* **Assignment**
The word "venv" occurs in some lines of the listing. Copy those lines.

* **Records provided**
=-=-=
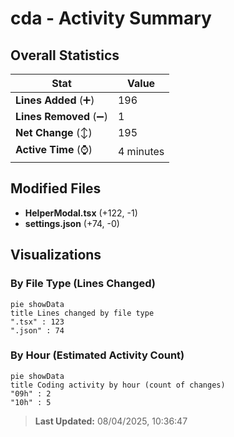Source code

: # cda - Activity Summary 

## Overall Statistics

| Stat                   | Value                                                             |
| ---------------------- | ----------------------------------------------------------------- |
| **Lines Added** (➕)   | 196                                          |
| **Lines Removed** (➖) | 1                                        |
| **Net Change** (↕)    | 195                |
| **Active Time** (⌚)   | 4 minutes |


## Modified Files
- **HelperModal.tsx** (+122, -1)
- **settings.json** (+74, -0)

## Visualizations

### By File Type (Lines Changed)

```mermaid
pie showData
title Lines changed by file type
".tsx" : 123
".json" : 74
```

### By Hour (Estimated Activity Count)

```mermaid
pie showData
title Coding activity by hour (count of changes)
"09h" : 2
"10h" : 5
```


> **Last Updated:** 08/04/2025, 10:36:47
=-=-=
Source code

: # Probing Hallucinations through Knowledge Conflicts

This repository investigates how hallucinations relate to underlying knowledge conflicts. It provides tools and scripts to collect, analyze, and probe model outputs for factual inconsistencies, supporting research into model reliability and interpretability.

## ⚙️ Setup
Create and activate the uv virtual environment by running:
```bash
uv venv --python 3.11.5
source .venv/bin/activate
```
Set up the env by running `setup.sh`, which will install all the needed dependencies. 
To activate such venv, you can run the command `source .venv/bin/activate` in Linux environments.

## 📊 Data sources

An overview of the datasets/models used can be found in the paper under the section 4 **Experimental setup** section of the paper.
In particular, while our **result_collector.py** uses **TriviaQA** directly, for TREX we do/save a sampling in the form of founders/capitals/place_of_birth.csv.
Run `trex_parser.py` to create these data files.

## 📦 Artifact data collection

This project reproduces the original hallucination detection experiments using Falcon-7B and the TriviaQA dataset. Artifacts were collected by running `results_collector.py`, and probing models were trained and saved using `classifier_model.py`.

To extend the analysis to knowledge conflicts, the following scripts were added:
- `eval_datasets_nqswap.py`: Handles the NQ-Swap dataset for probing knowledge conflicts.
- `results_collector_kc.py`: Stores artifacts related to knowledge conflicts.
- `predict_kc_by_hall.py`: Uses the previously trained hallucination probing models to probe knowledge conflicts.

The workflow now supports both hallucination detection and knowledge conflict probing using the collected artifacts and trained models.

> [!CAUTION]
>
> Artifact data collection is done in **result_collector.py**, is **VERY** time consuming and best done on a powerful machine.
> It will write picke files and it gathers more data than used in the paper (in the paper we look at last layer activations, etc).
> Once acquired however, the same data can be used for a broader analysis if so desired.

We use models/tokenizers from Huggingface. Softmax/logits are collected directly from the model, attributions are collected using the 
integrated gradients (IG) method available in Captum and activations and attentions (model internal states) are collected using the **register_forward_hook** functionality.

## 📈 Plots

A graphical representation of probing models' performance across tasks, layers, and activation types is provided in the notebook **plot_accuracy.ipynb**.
=-=-=
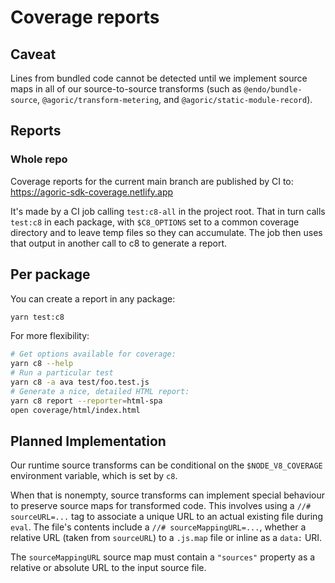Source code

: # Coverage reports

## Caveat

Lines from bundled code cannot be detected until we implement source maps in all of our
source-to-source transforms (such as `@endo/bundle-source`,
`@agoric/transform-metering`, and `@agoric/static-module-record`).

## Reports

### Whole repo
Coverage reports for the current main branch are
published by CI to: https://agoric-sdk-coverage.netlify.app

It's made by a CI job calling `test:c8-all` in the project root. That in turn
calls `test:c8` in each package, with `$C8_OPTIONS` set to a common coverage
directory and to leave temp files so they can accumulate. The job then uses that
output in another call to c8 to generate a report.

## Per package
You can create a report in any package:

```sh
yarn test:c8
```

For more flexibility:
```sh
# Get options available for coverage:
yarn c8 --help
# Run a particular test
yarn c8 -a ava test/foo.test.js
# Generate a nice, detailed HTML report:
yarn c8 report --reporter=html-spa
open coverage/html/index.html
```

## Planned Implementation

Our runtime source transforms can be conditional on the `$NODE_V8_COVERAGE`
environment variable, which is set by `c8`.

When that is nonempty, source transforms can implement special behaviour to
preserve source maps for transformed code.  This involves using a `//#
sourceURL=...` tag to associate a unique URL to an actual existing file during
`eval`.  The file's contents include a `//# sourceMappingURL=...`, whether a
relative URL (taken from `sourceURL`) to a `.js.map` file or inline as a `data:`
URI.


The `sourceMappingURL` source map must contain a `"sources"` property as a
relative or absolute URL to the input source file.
=-=-=
* **Task answer**
uv venv --python 3.11.5
source .venv/bin/activate
To activate such venv, you can run the command `source .venv/bin/activate` in Linux environments.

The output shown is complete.